ENTRIES PROVIDED Block Start

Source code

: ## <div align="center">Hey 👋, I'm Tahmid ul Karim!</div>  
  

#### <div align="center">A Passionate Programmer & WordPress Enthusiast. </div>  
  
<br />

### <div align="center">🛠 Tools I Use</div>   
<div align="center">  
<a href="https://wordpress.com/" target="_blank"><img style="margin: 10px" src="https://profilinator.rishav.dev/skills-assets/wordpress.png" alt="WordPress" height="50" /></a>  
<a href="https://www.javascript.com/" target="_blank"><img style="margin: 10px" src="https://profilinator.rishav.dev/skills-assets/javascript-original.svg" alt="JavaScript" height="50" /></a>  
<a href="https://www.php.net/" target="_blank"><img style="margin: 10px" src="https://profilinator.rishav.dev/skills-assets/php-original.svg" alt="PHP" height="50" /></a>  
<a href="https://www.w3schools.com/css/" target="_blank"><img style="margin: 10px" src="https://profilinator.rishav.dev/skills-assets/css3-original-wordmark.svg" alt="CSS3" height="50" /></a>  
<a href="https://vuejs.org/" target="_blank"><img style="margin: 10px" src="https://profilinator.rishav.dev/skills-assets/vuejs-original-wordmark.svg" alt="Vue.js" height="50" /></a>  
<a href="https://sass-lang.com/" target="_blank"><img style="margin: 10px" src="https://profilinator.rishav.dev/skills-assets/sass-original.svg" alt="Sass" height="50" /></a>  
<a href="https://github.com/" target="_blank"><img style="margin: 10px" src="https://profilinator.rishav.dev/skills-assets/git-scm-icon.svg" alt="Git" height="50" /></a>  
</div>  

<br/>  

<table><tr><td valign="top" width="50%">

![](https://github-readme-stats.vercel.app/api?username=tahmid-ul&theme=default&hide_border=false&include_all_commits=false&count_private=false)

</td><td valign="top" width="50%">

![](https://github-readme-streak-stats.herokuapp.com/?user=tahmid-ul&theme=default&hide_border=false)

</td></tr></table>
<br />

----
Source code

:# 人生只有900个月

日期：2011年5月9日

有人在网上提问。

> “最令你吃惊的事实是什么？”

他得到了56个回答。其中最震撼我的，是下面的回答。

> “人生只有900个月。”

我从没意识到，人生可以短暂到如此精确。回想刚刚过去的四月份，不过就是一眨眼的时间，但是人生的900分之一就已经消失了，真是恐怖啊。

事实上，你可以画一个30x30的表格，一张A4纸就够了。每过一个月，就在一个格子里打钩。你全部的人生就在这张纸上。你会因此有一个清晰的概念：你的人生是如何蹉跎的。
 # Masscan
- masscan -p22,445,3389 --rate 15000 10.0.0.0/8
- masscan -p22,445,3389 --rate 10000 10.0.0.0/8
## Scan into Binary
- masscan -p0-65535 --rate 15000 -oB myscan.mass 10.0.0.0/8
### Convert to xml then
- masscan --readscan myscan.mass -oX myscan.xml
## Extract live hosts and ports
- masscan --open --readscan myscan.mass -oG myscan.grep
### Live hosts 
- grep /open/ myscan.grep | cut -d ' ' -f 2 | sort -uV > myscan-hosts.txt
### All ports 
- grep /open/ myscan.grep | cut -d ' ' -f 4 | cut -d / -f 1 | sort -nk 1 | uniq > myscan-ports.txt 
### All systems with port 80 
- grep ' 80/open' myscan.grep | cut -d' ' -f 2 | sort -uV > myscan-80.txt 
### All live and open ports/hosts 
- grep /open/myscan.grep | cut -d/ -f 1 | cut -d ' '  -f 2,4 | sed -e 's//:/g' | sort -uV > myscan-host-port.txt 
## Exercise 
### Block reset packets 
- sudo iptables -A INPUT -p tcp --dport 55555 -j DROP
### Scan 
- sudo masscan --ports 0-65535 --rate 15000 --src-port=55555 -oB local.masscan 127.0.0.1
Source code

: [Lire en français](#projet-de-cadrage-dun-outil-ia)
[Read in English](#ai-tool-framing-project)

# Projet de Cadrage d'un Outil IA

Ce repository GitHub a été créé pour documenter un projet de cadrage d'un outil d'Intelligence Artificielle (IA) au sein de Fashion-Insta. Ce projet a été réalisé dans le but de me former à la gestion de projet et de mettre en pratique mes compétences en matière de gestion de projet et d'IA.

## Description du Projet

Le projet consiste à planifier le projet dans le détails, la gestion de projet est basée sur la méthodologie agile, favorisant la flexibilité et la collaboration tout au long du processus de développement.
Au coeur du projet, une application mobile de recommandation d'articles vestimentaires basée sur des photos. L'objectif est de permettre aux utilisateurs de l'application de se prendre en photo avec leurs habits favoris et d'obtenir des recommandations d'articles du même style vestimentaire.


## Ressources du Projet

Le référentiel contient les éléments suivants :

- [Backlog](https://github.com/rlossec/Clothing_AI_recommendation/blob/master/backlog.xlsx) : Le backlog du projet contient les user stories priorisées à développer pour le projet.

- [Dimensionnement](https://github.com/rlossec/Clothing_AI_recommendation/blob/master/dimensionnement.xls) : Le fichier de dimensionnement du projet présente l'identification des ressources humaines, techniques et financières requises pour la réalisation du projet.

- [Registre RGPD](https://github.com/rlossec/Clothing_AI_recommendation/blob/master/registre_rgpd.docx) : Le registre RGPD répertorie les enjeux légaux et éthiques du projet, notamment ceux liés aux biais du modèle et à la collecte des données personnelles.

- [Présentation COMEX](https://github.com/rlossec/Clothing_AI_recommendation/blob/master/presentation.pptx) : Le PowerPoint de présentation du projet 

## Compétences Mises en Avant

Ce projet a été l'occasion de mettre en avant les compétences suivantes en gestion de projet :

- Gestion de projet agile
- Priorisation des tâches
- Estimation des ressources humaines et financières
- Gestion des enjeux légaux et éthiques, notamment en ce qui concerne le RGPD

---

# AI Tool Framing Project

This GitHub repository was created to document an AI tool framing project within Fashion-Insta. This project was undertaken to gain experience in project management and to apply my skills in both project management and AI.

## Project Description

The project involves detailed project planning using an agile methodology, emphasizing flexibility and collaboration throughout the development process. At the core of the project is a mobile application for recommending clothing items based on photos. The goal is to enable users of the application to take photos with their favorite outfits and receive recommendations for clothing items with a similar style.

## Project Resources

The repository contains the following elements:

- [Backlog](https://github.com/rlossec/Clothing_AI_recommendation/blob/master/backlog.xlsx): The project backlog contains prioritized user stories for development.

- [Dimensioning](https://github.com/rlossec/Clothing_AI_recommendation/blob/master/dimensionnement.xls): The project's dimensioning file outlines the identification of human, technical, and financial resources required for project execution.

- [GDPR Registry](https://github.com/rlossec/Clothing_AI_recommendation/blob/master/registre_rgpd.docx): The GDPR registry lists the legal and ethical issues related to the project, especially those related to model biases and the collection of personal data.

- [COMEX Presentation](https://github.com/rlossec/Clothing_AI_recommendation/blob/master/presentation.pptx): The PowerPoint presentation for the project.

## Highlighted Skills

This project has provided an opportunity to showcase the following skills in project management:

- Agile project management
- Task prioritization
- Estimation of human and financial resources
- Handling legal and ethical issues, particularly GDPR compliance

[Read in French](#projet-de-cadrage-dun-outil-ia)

ENTRIES PROVIDED Block End

§ **REQUIRED WORK**: Set down the records again in full. Match them exactly.

§ **SOLUTION**:
Source code

: ## <div align="center">Hey 👋, I'm Tahmid ul Karim!</div>  
  

#### <div align="center">A Passionate Programmer & WordPress Enthusiast. </div>  
  
<br />

### <div align="center">🛠 Tools I Use</div>   
<div align="center">  
<a href="https://wordpress.com/" target="_blank"><img style="margin: 10px" src="https://profilinator.rishav.dev/skills-assets/wordpress.png" alt="WordPress" height="50" /></a>  
<a href="https://www.javascript.com/" target="_blank"><img style="margin: 10px" src="https://profilinator.rishav.dev/skills-assets/javascript-original.svg" alt="JavaScript" height="50" /></a>  
<a href="https://www.php.net/" target="_blank"><img style="margin: 10px" src="https://profilinator.rishav.dev/skills-assets/php-original.svg" alt="PHP" height="50" /></a>  
<a href="https://www.w3schools.com/css/" target="_blank"><img style="margin: 10px" src="https://profilinator.rishav.dev/skills-assets/css3-original-wordmark.svg" alt="CSS3" height="50" /></a>  
<a href="https://vuejs.org/" target="_blank"><img style="margin: 10px" src="https://profilinator.rishav.dev/skills-assets/vuejs-original-wordmark.svg" alt="Vue.js" height="50" /></a>  
<a href="https://sass-lang.com/" target="_blank"><img style="margin: 10px" src="https://profilinator.rishav.dev/skills-assets/sass-original.svg" alt="Sass" height="50" /></a>  
<a href="https://github.com/" target="_blank"><img style="margin: 10px" src="https://profilinator.rishav.dev/skills-assets/git-scm-icon.svg" alt="Git" height="50" /></a>  
</div>  

<br/>  

<table><tr><td valign="top" width="50%">

![](https://github-readme-stats.vercel.app/api?username=tahmid-ul&theme=default&hide_border=false&include_all_commits=false&count_private=false)

</td><td valign="top" width="50%">

![](https://github-readme-streak-stats.herokuapp.com/?user=tahmid-ul&theme=default&hide_border=false)

</td></tr></table>
<br />

----
Source code

:# 人生只有900个月

日期：2011年5月9日

有人在网上提问。

> “最令你吃惊的事实是什么？”

他得到了56个回答。其中最震撼我的，是下面的回答。

> “人生只有900个月。”

我从没意识到，人生可以短暂到如此精确。回想刚刚过去的四月份，不过就是一眨眼的时间，但是人生的900分之一就已经消失了，真是恐怖啊。

事实上，你可以画一个30x30的表格，一张A4纸就够了。每过一个月，就在一个格子里打钩。你全部的人生就在这张纸上。你会因此有一个清晰的概念：你的人生是如何蹉跎的。
 # Masscan
- masscan -p22,445,3389 --rate 15000 10.0.0.0/8
- masscan -p22,445,3389 --rate 10000 10.0.0.0/8
## Scan into Binary
- masscan -p0-65535 --rate 15000 -oB myscan.mass 10.0.0.0/8
### Convert to xml then
- masscan --readscan myscan.mass -oX myscan.xml
## Extract live hosts and ports
- masscan --open --readscan myscan.mass -oG myscan.grep
### Live hosts 
- grep /open/ myscan.grep | cut -d ' ' -f 2 | sort -uV > myscan-hosts.txt
### All ports 
- grep /open/ myscan.grep | cut -d ' ' -f 4 | cut -d / -f 1 | sort -nk 1 | uniq > myscan-ports.txt 
### All systems with port 80 
- grep ' 80/open' myscan.grep | cut -d' ' -f 2 | sort -uV > myscan-80.txt 
### All live and open ports/hosts 
- grep /open/myscan.grep | cut -d/ -f 1 | cut -d ' '  -f 2,4 | sed -e 's//:/g' | sort -uV > myscan-host-port.txt 
## Exercise 
### Block reset packets 
- sudo iptables -A INPUT -p tcp --dport 55555 -j DROP
### Scan 
- sudo masscan --ports 0-65535 --rate 15000 --src-port=55555 -oB local.masscan 127.0.0.1
Source code

: [Lire en français](#projet-de-cadrage-dun-outil-ia)
[Read in English](#ai-tool-framing-project)

# Projet de Cadrage d'un Outil IA

Ce repository GitHub a été créé pour documenter un projet de cadrage d'un outil d'Intelligence Artificielle (IA) au sein de Fashion-Insta. Ce projet a été réalisé dans le but de me former à la gestion de projet et de mettre en pratique mes compétences en matière de gestion de projet et d'IA.

## Description du Projet

Le projet consiste à planifier le projet dans le détails, la gestion de projet est basée sur la méthodologie agile, favorisant la flexibilité et la collaboration tout au long du processus de développement.
Au coeur du projet, une application mobile de recommandation d'articles vestimentaires basée sur des photos. L'objectif est de permettre aux utilisateurs de l'application de se prendre en photo avec leurs habits favoris et d'obtenir des recommandations d'articles du même style vestimentaire.


## Ressources du Projet

Le référentiel contient les éléments suivants :

- [Backlog](https://github.com/rlossec/Clothing_AI_recommendation/blob/master/backlog.xlsx) : Le backlog du projet contient les user stories priorisées à développer pour le projet.

- [Dimensionnement](https://github.com/rlossec/Clothing_AI_recommendation/blob/master/dimensionnement.xls) : Le fichier de dimensionnement du projet présente l'identification des ressources humaines, techniques et financières requises pour la réalisation du projet.

- [Registre RGPD](https://github.com/rlossec/Clothing_AI_recommendation/blob/master/registre_rgpd.docx) : Le registre RGPD répertorie les enjeux légaux et éthiques du projet, notamment ceux liés aux biais du modèle et à la collecte des données personnelles.

- [Présentation COMEX](https://github.com/rlossec/Clothing_AI_recommendation/blob/master/presentation.pptx) : Le PowerPoint de présentation du projet 

## Compétences Mises en Avant

Ce projet a été l'occasion de mettre en avant les compétences suivantes en gestion de projet :

- Gestion de projet agile
- Priorisation des tâches
- Estimation des ressources humaines et financières
- Gestion des enjeux légaux et éthiques, notamment en ce qui concerne le RGPD

---

# AI Tool Framing Project

This GitHub repository was created to document an AI tool framing project within Fashion-Insta. This project was undertaken to gain experience in project management and to apply my skills in both project management and AI.

## Project Description

The project involves detailed project planning using an agile methodology, emphasizing flexibility and collaboration throughout the development process. At the core of the project is a mobile application for recommending clothing items based on photos. The goal is to enable users of the application to take photos with their favorite outfits and receive recommendations for clothing items with a similar style.

## Project Resources

The repository contains the following elements:

- [Backlog](https://github.com/rlossec/Clothing_AI_recommendation/blob/master/backlog.xlsx): The project backlog contains prioritized user stories for development.

- [Dimensioning](https://github.com/rlossec/Clothing_AI_recommendation/blob/master/dimensionnement.xls): The project's dimensioning file outlines the identification of human, technical, and financial resources required for project execution.

- [GDPR Registry](https://github.com/rlossec/Clothing_AI_recommendation/blob/master/registre_rgpd.docx): The GDPR registry lists the legal and ethical issues related to the project, especially those related to model biases and the collection of personal data.

- [COMEX Presentation](https://github.com/rlossec/Clothing_AI_recommendation/blob/master/presentation.pptx): The PowerPoint presentation for the project.

## Highlighted Skills

This project has provided an opportunity to showcase the following skills in project management:

- Agile project management
- Task prioritization
- Estimation of human and financial resources
- Handling legal and ethical issues, particularly GDPR compliance

[Read in French](#projet-de-cadrage-dun-outil-ia)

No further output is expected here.